A simple analysis of the resulting scores shows that the spread across dimensions is good, and it is easy to find groups of prompts that cover multiple dimensions. During the scoring process, the LLM’s internal filtering process further deemed another 1,000 prompts unsuitable due to copyright issues, which we decided to skip as well. Furthermore, some prompts were manually removed due to code injection content and veiled statements. The final number of unique prompts amounts to 3,754.

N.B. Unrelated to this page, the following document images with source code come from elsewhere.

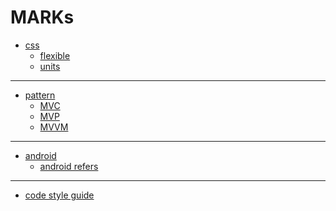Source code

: MARKs
=====
- [css](https://github.com/ryusehui/references/tree/main/css)
  - [flexible](https://github.com/ryusehui/references/blob/main/css/flexible.md)
  - [units](https://github.com/ryusehui/references/blob/main/css/units.md)
---
- [pattern](https://github.com/ryusehui/references/tree/main/patterns)
  - [MVC](https://github.com/ryusehui/references/blob/main/patterns/MVC.md)
  - [MVP](https://github.com/ryusehui/references/blob/main/patterns/MVP.md)
  - [MVVM](https://github.com/ryusehui/references/blob/main/patterns/MVVM.md)
---
- [android](https://github.com/ryusehui/references/blob/main/android)
  - [android refers](https://github.com/ryusehui/references/blob/main/android/project-structure.md)
---
- [code style guide](https://github.com/ryusehui/references/tree/main/code-style-guide)
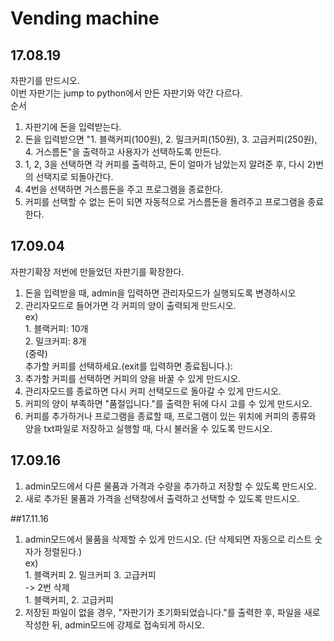 # Vending machine
## 17.08.19
자판기를 만드시오.  
이번 자판기는 jump to python에서 만든 자판기와 약간 다르다.  
순서
1) 자판기에 돈을 입력받는다.
2) 돈을 입력받으면 "1. 블랙커피(100원), 2. 밀크커피(150원), 3. 고급커피(250원), 4. 거스름돈"을 출력하고 사용자가 선택하도록 만든다.
3) 1, 2, 3을 선택하면 각 커피를 출력하고, 돈이 얼마가 남았는지 알려준 후, 다시 2)번의 선택지로 되돌아간다.
4) 4번을 선택하면 거스름돈을 주고 프로그램을 종료한다.
5) 커피를 선택할 수 없는 돈이 되면 자동적으로 거스름돈을 돌려주고 프로그램을 종료한다.

## 17.09.04
자판기확장
저번에 만들었던 자판기를 확장한다.
1) 돈을 입력받을 때, admin을 입력하면 관리자모드가 실행되도록 변경하시오
2) 관리자모드로 들어가면 각 커피의 양이 출력되게 만드시오.  
ex)  
1\. 블랙커피: 10개  
2\. 밀크커피: 8개  
(중략)  
추가할 커피를 선택하세요.(exit를 입력하면 종료됩니다.):
3) 추가할 커피를 선택하면 커피의 양을 바꿀 수 있게 만드시오.
4) 관리자모드를 종료하면 다시 커피 선택모드로 돌아갈 수 있게 만드시오.
5) 커피의 양이 부족하면 "품절입니다."를 출력한 뒤에 다시 고를 수 있게 만드시오.
6) 커피를 추가하거나 프로그램을 종료할 때, 프로그램이 있는 위치에 커피의 종류와 양을 txt파일로 저장하고 실행할 때, 다시 불러올 수 있도록 만드시오.

## 17.09.16
1) admin모드에서 다른 물품과 가격과 수량을 추가하고 저장할 수 있도록 만드시오.
2) 새로 추가된 물품과 가격을 선택창에서 출력하고 선택할 수 있도록 만드시오.

##17.11.16
1) admin모드에서 물품을 삭제할 수 있게 만드시오. (단 삭제되면 자동으로 리스트 숫자가 정렬된다.)  
ex)  
1\. 블랙커피 2. 밀크커피 3. 고급커피  
-> 2번 삭제  
1\. 블랙커피, 2. 고급커피  
2) 저장된 파일이 없을 경우, "자판기가 초기화되었습니다."를 출력한 후, 파일을 새로 작성한 뒤, admin모드에 강제로 접속되게 하시오.  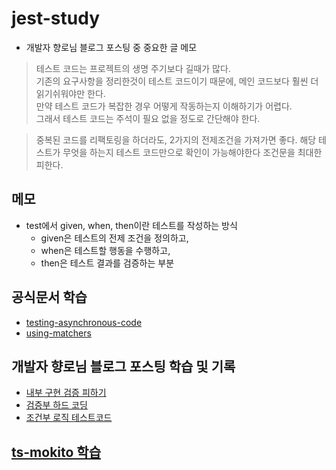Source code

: # jest-study

- 개발자 향로님 블로그 포스팅 중 중요한 글 메모

> 테스트 코드는 프로젝트의 생명 주기보다 길때가 많다.</br>
> 기존의 요구사항을 정리한것이 테스트 코드이기 때문에, 메인 코드보다 훨씬 더 읽기쉬워야만 한다.</br>
> 만약 테스트 코드가 복잡한 경우 어떻게 작동하는지 이해하기가 어렵다.</br>
> 그래서 테스트 코드는 주석이 필요 없을 정도로 간단해야 한다.

> 중복된 코드를 리팩토링을 하더라도, 2가지의 전제조건을 가져가면 좋다.
> 해당 테스트가 무엇을 하는지 테스트 코드만으로 확인이 가능해야한다
> 조건문을 최대한 피한다.

## 메모

- test에서 given, when, then이란 테스트를 작성하는 방식
  - given은 테스트의 전제 조건을 정의하고,
  - when은 테스트할 행동을 수행하고,
  - then은 테스트 결과를 검증하는 부분

## 공식문서 학습

- [testing-asynchronous-code](doc/testing-asynchronous-code.md)
- [using-matchers](doc/testing-asynchronous-code.md)

## 개발자 향로님 블로그 포스팅 학습 및 기록

- [내부 구현 검증 피하기](doc/jojoldu-blog/avoid-internal-implementation-verification.md)
- [검증부 하드 코딩](doc/jojoldu-blog/assert-expect-hard-conding.md)
- [조건부 로직 테스트코드](doc/jojoldu-blog/do-not-use-conditionals.md)

## [ts-mokito 학습](doc/ts-mockito.md)
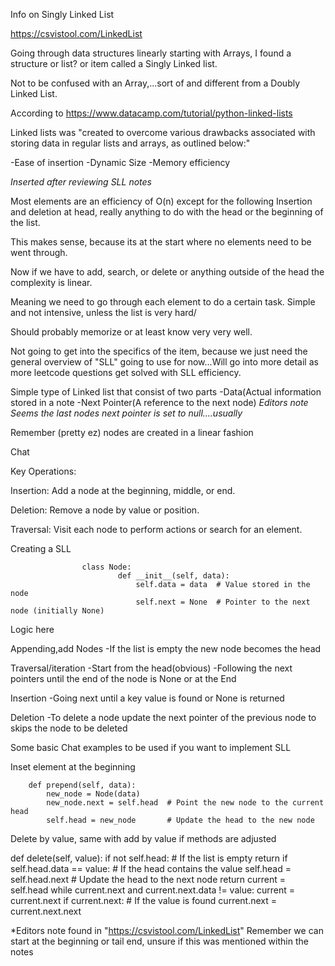 Info on Singly Linked List

https://csvistool.com/LinkedList

Going through data structures linearly starting with Arrays, I found a structure or list? or item called a Singly Linked list.

Not to be confused with an Array,...sort of and different from a Doubly Linked List.

According to https://www.datacamp.com/tutorial/python-linked-lists

Linked lists was "created to overcome various drawbacks associated with storing data in regular lists and arrays, as outlined below:"

-Ease of insertion
-Dynamic Size
-Memory efficiency

*Inserted after reviewing SLL notes*

Most elements are an efficiency of O(n)	except for the following 
Insertion and deletion at head, really anything to do with the head or the beginning of the list.

This makes sense, because its at the start where no elements need to be went through.

Now if we have to add, search, or delete or anything outside of the head the complexity is linear. 

Meaning we need to go through each element to do a certain task. Simple and not intensive, unless the list is very hard/

Should probably memorize or at least know very very well.




Not going to get into the specifics of the item, because we just need the general overview of "SLL" going to use for now...Will
go into more detail as more leetcode questions get solved with SLL efficiency.


Simple type of Linked list that consist of two parts
-Data(Actual information stored in a note
-Next Pointer(A reference to the next node) 
*Editors note Seems the last nodes next pointer is set to null....usually*

Remember (pretty ez) nodes are created in a linear fashion

Chat 

Key Operations:

Insertion:
Add a node at the beginning, middle, or end.

Deletion:
Remove a node by value or position.

Traversal:
Visit each node to perform actions or search for an element.

Creating a SLL

					class Node:
    						def __init__(self, data):
						        self.data = data  # Value stored in the node
						        self.next = None  # Pointer to the next node (initially None)

Logic here

Appending,add Nodes
-If the list is empty the new node becomes the head

Traversal/iteration
-Start from the head(obvious)
-Following the next pointers until the end of the node is None or at the End

Insertion
-Going next until a key value is found or None is returned

Deletion
-To delete a node update the next pointer of the previous node to skips the node to be deleted

Some basic Chat examples to be used if you want to implement SLL

Inset element at the beginning


		def prepend(self, data):
		    new_node = Node(data)
		    new_node.next = self.head  # Point the new node to the current head
		    self.head = new_node       # Update the head to the new node


Delete by value, same with add by value if methods are adjusted

def delete(self, value):
    if not self.head:  # If the list is empty
        return
    if self.head.data == value:  # If the head contains the value
        self.head = self.head.next  # Update the head to the next node
        return
    current = self.head
    while current.next and current.next.data != value:
        current = current.next
    if current.next:  # If the value is found
        current.next = current.next.next


*Editors note found in "https://csvistool.com/LinkedList" 
Remember we can start at the beginning or tail end, unsure if this was mentioned within the notes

To analyze the dimensional coverage of our prompt set, we define a suitability threshold, for example 6.0, and count how many dimensions each prompt exceeds that threshold on. Before enhancement, most prompts cover only 3 to 6 dimensions, with the distribution concentrated toward fewer overlapping dimensions. Prompts that do not meet the threshold on any dimension fall into the discard pile, the 0 bin.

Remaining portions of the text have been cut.